- **EXERCISE BRIEF**: Spot each line in the records below where the word "structure" occurs, then copy it.
╭─ PROVIDED DATA
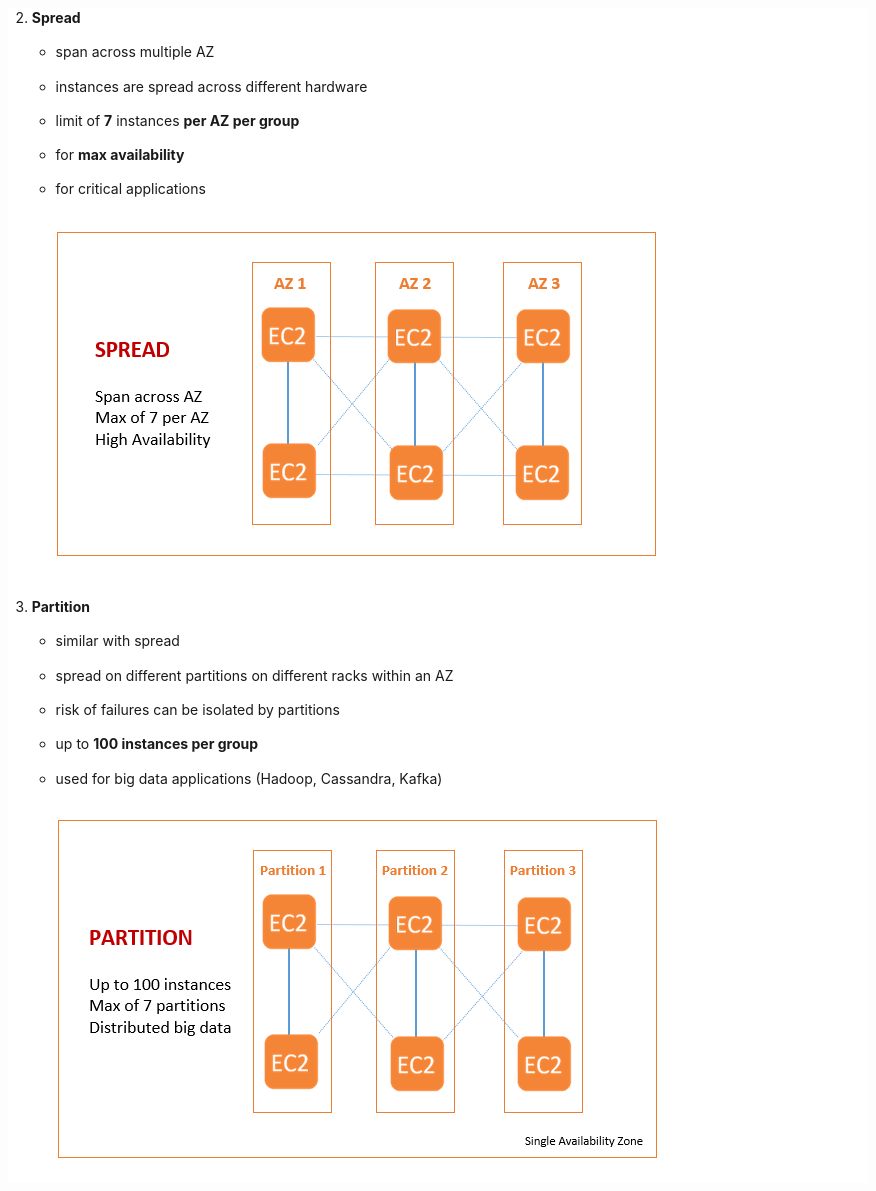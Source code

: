 2.  **Spread**
    - span across multiple AZ
    - instances are spread across different hardware
    - limit of **7** instances **per AZ per group**
    - for **max availability**
    - for critical applications

        ![](../Images/ec2-spread.png)

3.  **Partition**
    - similar with spread
    - spread on different partitions on different racks within an AZ
    - risk of failures can be isolated by partitions
    - up to **100 instances per group**
    - used for big data applications (Hadoop, Cassandra, Kafka)

        ![](../Images/ec2-partition.png)
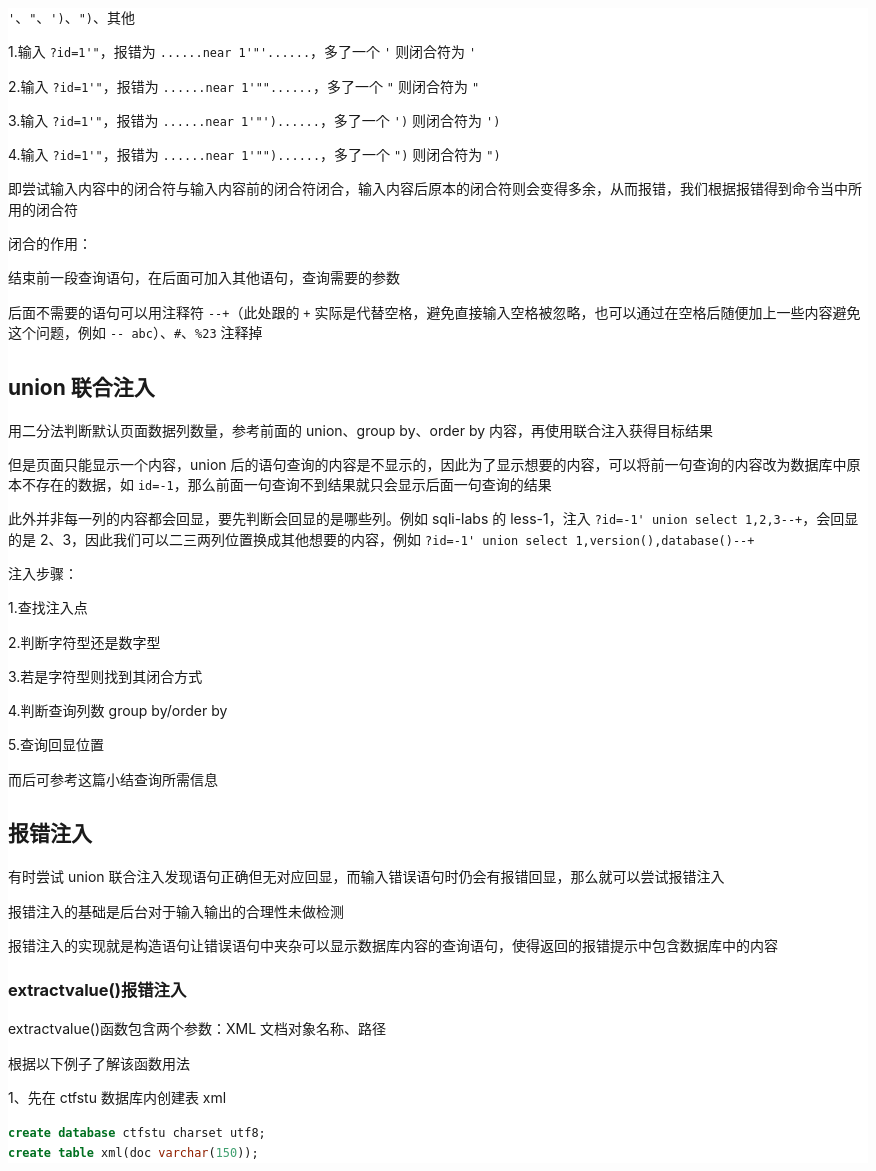 `'`、`"`、`')`、`")`、其他

1.输入 `?id=1'"`，报错为 `......near 1'"'......`，多了一个 `'` 则闭合符为 `'`

2.输入 `?id=1'"`，报错为 `......near 1'""......`，多了一个 `"` 则闭合符为 `"`

3.输入 `?id=1'"`，报错为 `......near 1'"')......`，多了一个 `')` 则闭合符为 `')`

4.输入 `?id=1'"`，报错为 `......near 1'"")......`，多了一个 `")` 则闭合符为 `")`

即尝试输入内容中的闭合符与输入内容前的闭合符闭合，输入内容后原本的闭合符则会变得多余，从而报错，我们根据报错得到命令当中所用的闭合符

闭合的作用：

结束前一段查询语句，在后面可加入其他语句，查询需要的参数

后面不需要的语句可以用注释符 `--+`（此处跟的 `+` 实际是代替空格，避免直接输入空格被忽略，也可以通过在空格后随便加上一些内容避免这个问题，例如 `-- abc`）、`#`、`%23` 注释掉

## union 联合注入

用二分法判断默认页面数据列数量，参考前面的 union、group by、order by 内容，再使用联合注入获得目标结果

但是页面只能显示一个内容，union 后的语句查询的内容是不显示的，因此为了显示想要的内容，可以将前一句查询的内容改为数据库中原本不存在的数据，如 `id=-1`，那么前面一句查询不到结果就只会显示后面一句查询的结果

此外并非每一列的内容都会回显，要先判断会回显的是哪些列。例如 sqli-labs 的 less-1，注入 `?id=-1' union select 1,2,3--+`，会回显的是 2、3，因此我们可以二三两列位置换成其他想要的内容，例如 `?id=-1' union select 1,version(),database()--+`

注入步骤：

1.查找注入点

2.判断字符型还是数字型

3.若是字符型则找到其闭合方式

4.判断查询列数 group by/order by

5.查询回显位置

而后可参考这篇小结查询所需信息

## 报错注入

有时尝试 union 联合注入发现语句正确但无对应回显，而输入错误语句时仍会有报错回显，那么就可以尝试报错注入

报错注入的基础是后台对于输入输出的合理性未做检测

报错注入的实现就是构造语句让错误语句中夹杂可以显示数据库内容的查询语句，使得返回的报错提示中包含数据库中的内容

### extractvalue()报错注入

extractvalue()函数包含两个参数：XML 文档对象名称、路径

根据以下例子了解该函数用法

1、先在 ctfstu 数据库内创建表 xml

```sql
create database ctfstu charset utf8;
create table xml(doc varchar(150));
```
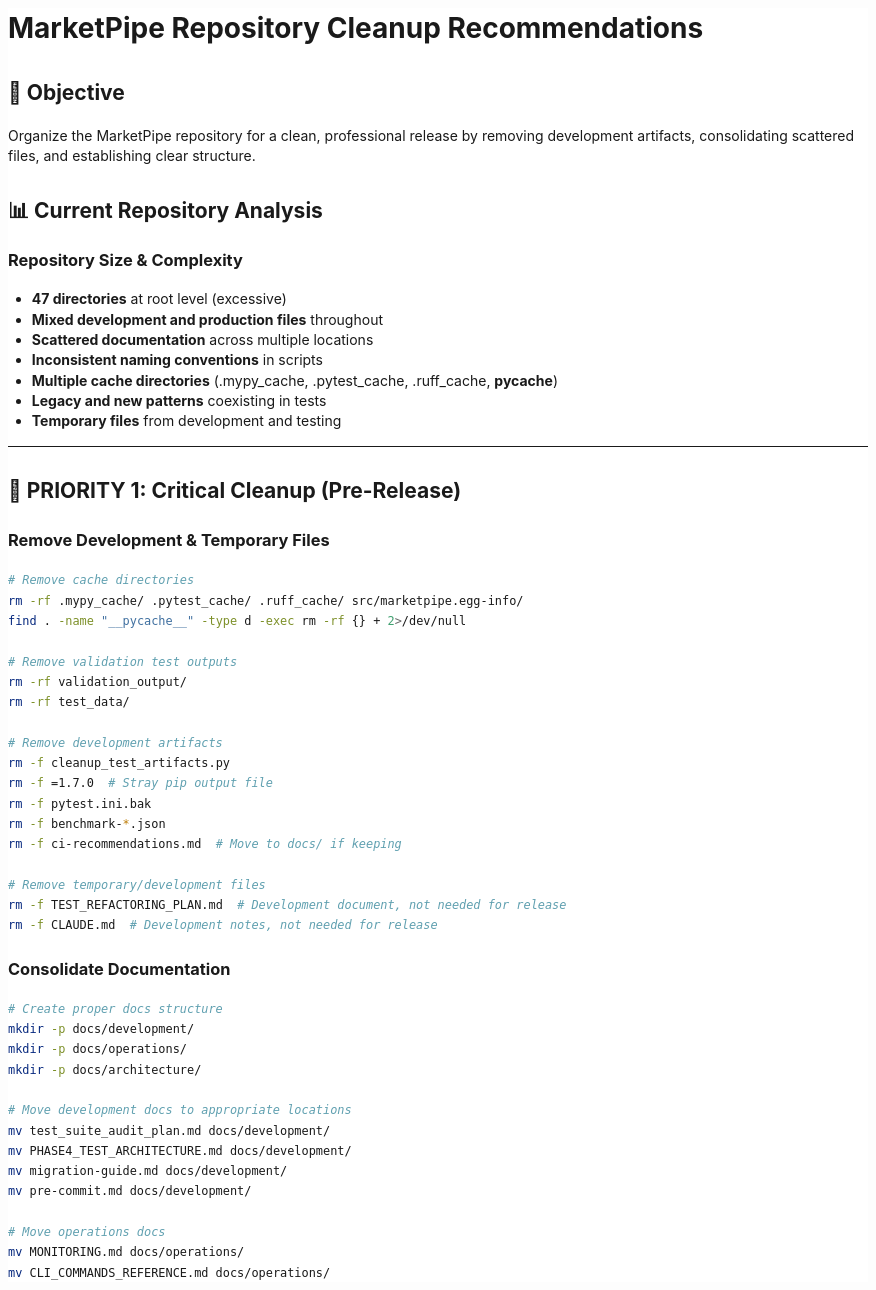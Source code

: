 # MarketPipe Repository Cleanup Recommendations

## 🎯 Objective
Organize the MarketPipe repository for a clean, professional release by removing development artifacts, consolidating scattered files, and establishing clear structure.

## 📊 Current Repository Analysis

### Repository Size & Complexity
- **47 directories** at root level (excessive)
- **Mixed development and production files** throughout
- **Scattered documentation** across multiple locations  
- **Inconsistent naming conventions** in scripts
- **Multiple cache directories** (.mypy_cache, .pytest_cache, .ruff_cache, __pycache__)
- **Legacy and new patterns** coexisting in tests
- **Temporary files** from development and testing

---

## 🧹 **PRIORITY 1: Critical Cleanup (Pre-Release)**

### Remove Development & Temporary Files

```bash
# Remove cache directories
rm -rf .mypy_cache/ .pytest_cache/ .ruff_cache/ src/marketpipe.egg-info/
find . -name "__pycache__" -type d -exec rm -rf {} + 2>/dev/null

# Remove validation test outputs
rm -rf validation_output/
rm -rf test_data/

# Remove development artifacts
rm -f cleanup_test_artifacts.py
rm -f =1.7.0  # Stray pip output file
rm -f pytest.ini.bak
rm -f benchmark-*.json
rm -f ci-recommendations.md  # Move to docs/ if keeping

# Remove temporary/development files
rm -f TEST_REFACTORING_PLAN.md  # Development document, not needed for release
rm -f CLAUDE.md  # Development notes, not needed for release
```

### Consolidate Documentation

```bash
# Create proper docs structure
mkdir -p docs/development/
mkdir -p docs/operations/
mkdir -p docs/architecture/

# Move development docs to appropriate locations
mv test_suite_audit_plan.md docs/development/
mv PHASE4_TEST_ARCHITECTURE.md docs/development/
mv migration-guide.md docs/development/
mv pre-commit.md docs/development/

# Move operations docs
mv MONITORING.md docs/operations/
mv CLI_COMMANDS_REFERENCE.md docs/operations/
```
╰─
- **SOLUTION TO THE EXERCISE**:
Organize the MarketPipe repository for a clean, professional release by removing development artifacts, consolidating scattered files, and establishing clear structure.
# Create proper docs structure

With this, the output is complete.